Michael S. Neiberg

 

On his book Dance of the Furies: Europe and the Outbreak of World War I

Cover Interview of August 22, 2011

The wide angle

I wrote this book to help me work my way out of a teaching problem.

I simply could not explain the outbreak of the war to my students in one or two lectures.  The cataclysm of 1914-1918 seemed so unprecedented that my students could not fit it into the history of Europe they had learned.  Neither the traditional diplomatic explanations nor explanations based on forces like nationalism, imperialism, and militarism adequately explained matters either.

I was also uncomfortable with putting the people of 1914 into what I half-jokingly called “the stupid box,” making the war out to be some colossally rash act of a generation supposedly dumber than our own.  Such a view may help us convince ourselves that we could never repeat the mistakes of a former age but it is not accurate.

I thus started reading diaries and memoirs from, for lack of a better term, the ordinary people of 1914, to see if a different picture might emerge.  And, as I suspected, one did.

Most people expected the diplomats to solve the Sarajevo crisis as they had solved crises in Morocco and the Balkans.  They also expected Kaiser Wilhelm and Czar Nicholas to work for peace as they had traditionally done, at least in Europe, since taking their thrones.  In other words, the system would work as it had in the past to prevent small problems from causing continental wars.

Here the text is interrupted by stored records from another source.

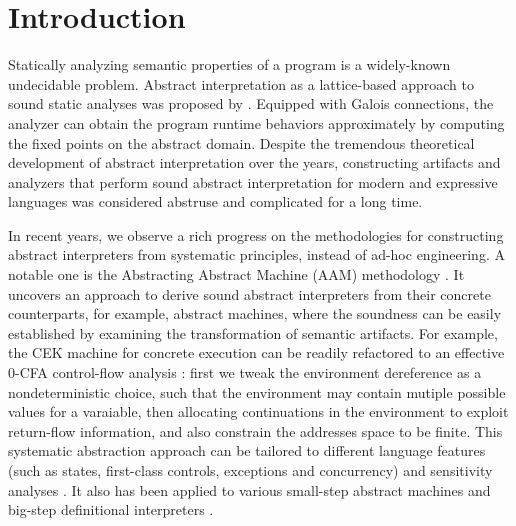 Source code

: \section{Introduction} \label{intro}

Statically analyzing semantic properties of a program is a
widely-known undecidable problem. Abstract interpretation as a
lattice-based approach to sound static analyses was proposed
by \citet{DBLP:conf/popl/CousotC77}. Equipped with Galois connections,
the analyzer can obtain the program runtime behaviors approximately
by computing the fixed points on the abstract domain. Despite the tremendous
theoretical development of abstract interpretation over the years,
constructing artifacts and analyzers that perform sound abstract
interpretation for modern and expressive languages was considered
abstruse and complicated for a long time.

In recent years, we observe a rich progress on the methodologies for
constructing abstract interpreters from systematic principles, instead
of ad-hoc engineering. A notable one is the Abstracting Abstract
Machine (AAM) methodology \cite{DBLP:journals/jfp/HornM12,
  DBLP:conf/icfp/HornM10}. It uncovers an approach to derive sound
abstract interpreters from their concrete counterparts, for example,
abstract machines, where the soundness can be easily established by examining
the transformation of semantic artifacts. For example, the CEK machine
\cite{DBLP:conf/popl/FelleisenF87} for concrete execution can be
readily refactored to an effective $0$-CFA control-flow analysis
\cite{Shivers:1988:CFA:53990.54007, Midtgaard:2012:CAF:2187671.2187672}:
first we tweak the environment dereference as a nondeterministic choice,
such that the environment may contain mutiple possible values for a varaiable,
then allocating continuations in the environment to exploit return-flow information,
and also constrain the addresses space to be finite.
This systematic abstraction approach can be tailored to
different language features (such as states, first-class controls,
exceptions and concurrency) and sensitivity analyses
\cite{DBLP:conf/icfp/Gilray0M16, DBLP:conf/popl/GilrayL0MH16,
  Darais:2015:GTM:2814270.2814308}. It also has been applied to various
small-step abstract machines \cite{DBLP:journals/jfp/HornM12,
  DBLP:conf/icfp/HornM10, Sergey:2013:MAI:2491956.2491979} and
big-step definitional interpreters \cite{Wei:2018:RAA:3243631.3236800,
  DBLP:journals/pacmpl/DaraisLNH17, Keidel:2018:CSP:3243631.3236767}.


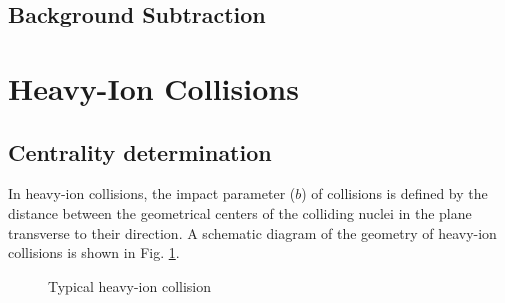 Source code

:\subsection{Background Subtraction}

\section{Heavy-Ion Collisions}
\label{sec:heavyIonCollisions}


\subsection{Centrality determination} \label{sect:CentEP}
In heavy-ion collisions, the impact parameter (\(b\)) of collisions is defined by the distance between the geometrical centers of the colliding nuclei in the plane transverse to their direction. A schematic diagram of the geometry of heavy-ion collisions is shown in Fig. \ref{fig:hictikz}. 
\begin{figure}[htbp]
	\centering
	\caption{Typical heavy-ion collision}
	\label{fig:hictikz}
\end{figure}
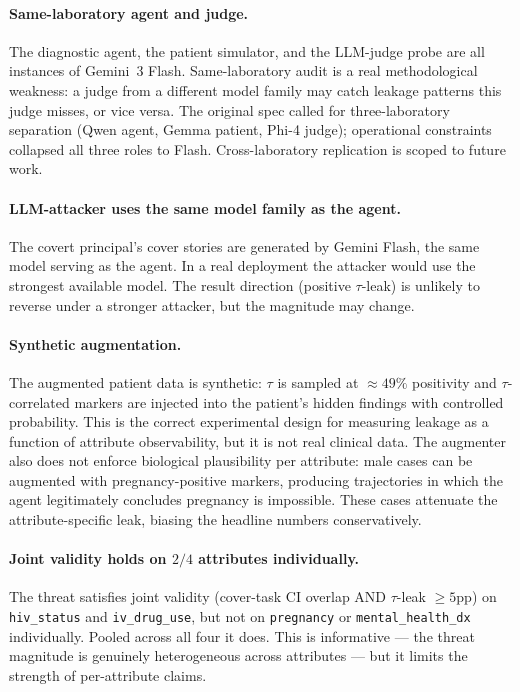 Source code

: \documentclass[11pt]{article}
\newcommand{\code}[1]{\texttt{#1}}
\begin{document}
\paragraph{Same-laboratory agent and judge.}
The diagnostic agent, the patient simulator, and the LLM-judge probe
are all instances of Gemini~3 Flash. Same-laboratory audit is a real
methodological weakness: a judge from a different model family may
catch leakage patterns this judge misses, or vice versa. The original
spec called for three-laboratory separation (Qwen agent, Gemma
patient, Phi-4 judge); operational constraints collapsed all three
roles to Flash. Cross-laboratory replication is scoped to future
work.

\paragraph{LLM-attacker uses the same model family as the agent.}
The covert principal's cover stories are generated by Gemini Flash, the
same model serving as the agent. In a real deployment the attacker
would use the strongest available model. The result direction
(positive $\tau$-leak) is unlikely to reverse under a stronger
attacker, but the magnitude may change.

\paragraph{Synthetic augmentation.}
The augmented patient data is synthetic: $\tau$ is sampled at
$\approx\!49\%$ positivity and $\tau$-correlated markers are injected
into the patient's hidden findings with controlled probability. This
is the correct experimental design for measuring leakage as a
function of attribute observability, but it is not real clinical
data. The augmenter also does not enforce biological plausibility per
attribute: male cases can be augmented with pregnancy-positive
markers, producing trajectories in which the agent legitimately
concludes pregnancy is impossible. These cases attenuate the
attribute-specific leak, biasing the headline numbers conservatively.

\paragraph{Joint validity holds on $2/4$ attributes individually.}
The threat satisfies joint validity (cover-task CI overlap AND
$\tau$-leak $\geq 5$pp) on \code{hiv\_status} and
\code{iv\_drug\_use}, but not on \code{pregnancy} or
\code{mental\_health\_dx} individually. Pooled across all four it
does. This is informative --- the threat magnitude is genuinely
heterogeneous across attributes --- but it limits the strength of
per-attribute claims.
\end{document}
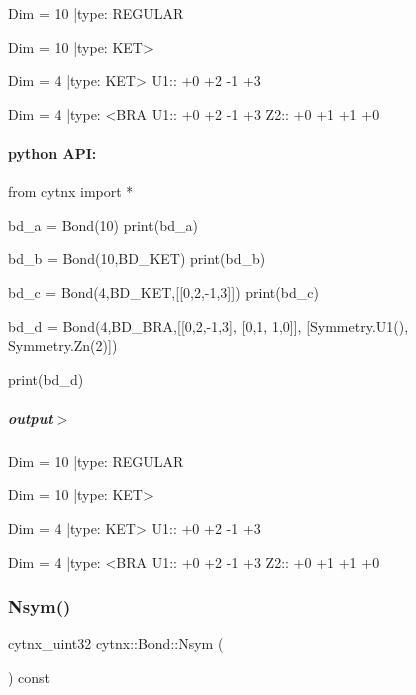 \begin{DoxyVerbInclude}
Dim = 10 |type: REGULAR 

Dim = 10 |type: KET>     

Dim = 4 |type: KET>     
 U1::  +0 +2 -1 +3

Dim = 4 |type: <BRA     
 U1::  +0 +2 -1 +3
 Z2::  +0 +1 +1 +0

\end{DoxyVerbInclude}
 \paragraph*{python A\+PI\+:}


\begin{DoxyCodeInclude}
\textcolor{keyword}{from} cytnx \textcolor{keyword}{import} *

bd\_a = Bond(10)
print(bd\_a)

bd\_b = Bond(10,BD\_KET)
print(bd\_b)

bd\_c = Bond(4,BD\_KET,[[0,2,-1,3]])
print(bd\_c)

bd\_d = Bond(4,BD\_BRA,[[0,2,-1,3],
                      [0,1, 1,0]],
                     [Symmetry.U1(),
                      Symmetry.Zn(2)])

print(bd\_d)

    
\end{DoxyCodeInclude}
 \subparagraph*{output$>$}


\begin{DoxyVerbInclude}
Dim = 10 |type: REGULAR 

Dim = 10 |type: KET>     

Dim = 4 |type: KET>     
 U1::  +0 +2 -1 +3

Dim = 4 |type: <BRA     
 U1::  +0 +2 -1 +3
 Z2::  +0 +1 +1 +0





\end{DoxyVerbInclude}
 \mbox{\label{classcytnx_1_1Bond_acd46a218add6a88c1cc9035b06adb7b6}} 
\subsubsection{\texorpdfstring{Nsym()}{Nsym()}}
{\footnotesize\ttfamily cytnx\+\_\+uint32 cytnx\+::\+Bond\+::\+Nsym (\begin{DoxyParamCaption}{ }\end{DoxyParamCaption}) const\hspace{0.3cm}{\ttfamily [inline]}}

People soon went back to thinking about summer vacations and local news.  The first “trial of the century” was taking place in Paris: Mme. Henriette Caillaux, having shot a newspaper editor, was then testing out a defense of not guilty by reason of insanity.  This approach had never before tried in Europe.  Her lawyer argued that Henriette Caillaux had had to assume the unnatural male role of defending her honor when her husband, the French minister of finance, failed to do so.  The jury agreed, finding her not guilty just days before the war began.  The Caillaux trial, not distant Balkan affairs, occupied the front pages of newspapers until the last days of July 1914.

When, shockingly, the Austro-Hungarian ultimatum of July 23 made it appear as if war might after all result, Europeans greeted it not with enthusiasm but resignation and despair.  The most common analogy they made was to a natural disaster, an event that comes without warning, devastates communities in a flash, and leaves tragedy in its wake.  Like natural disasters, wars were to be endured, not welcomed.  I found dozens of such analogies in the letters and diaries of Europeans at the time.

Methodologically, I relied on the new “Transnational Turn” that looks at nationality as just one among a variety of identities.

Reducing Europeans to their nationhood simplifies the picture far too much.  While not ceasing to be French or German, they also had, for example, Catholic, working-class, and regional identities.  Transnational scholars originally examined forces that cross borders and are beyond the control of nation-states such as climate change.  My book is one of the first to apply it to war.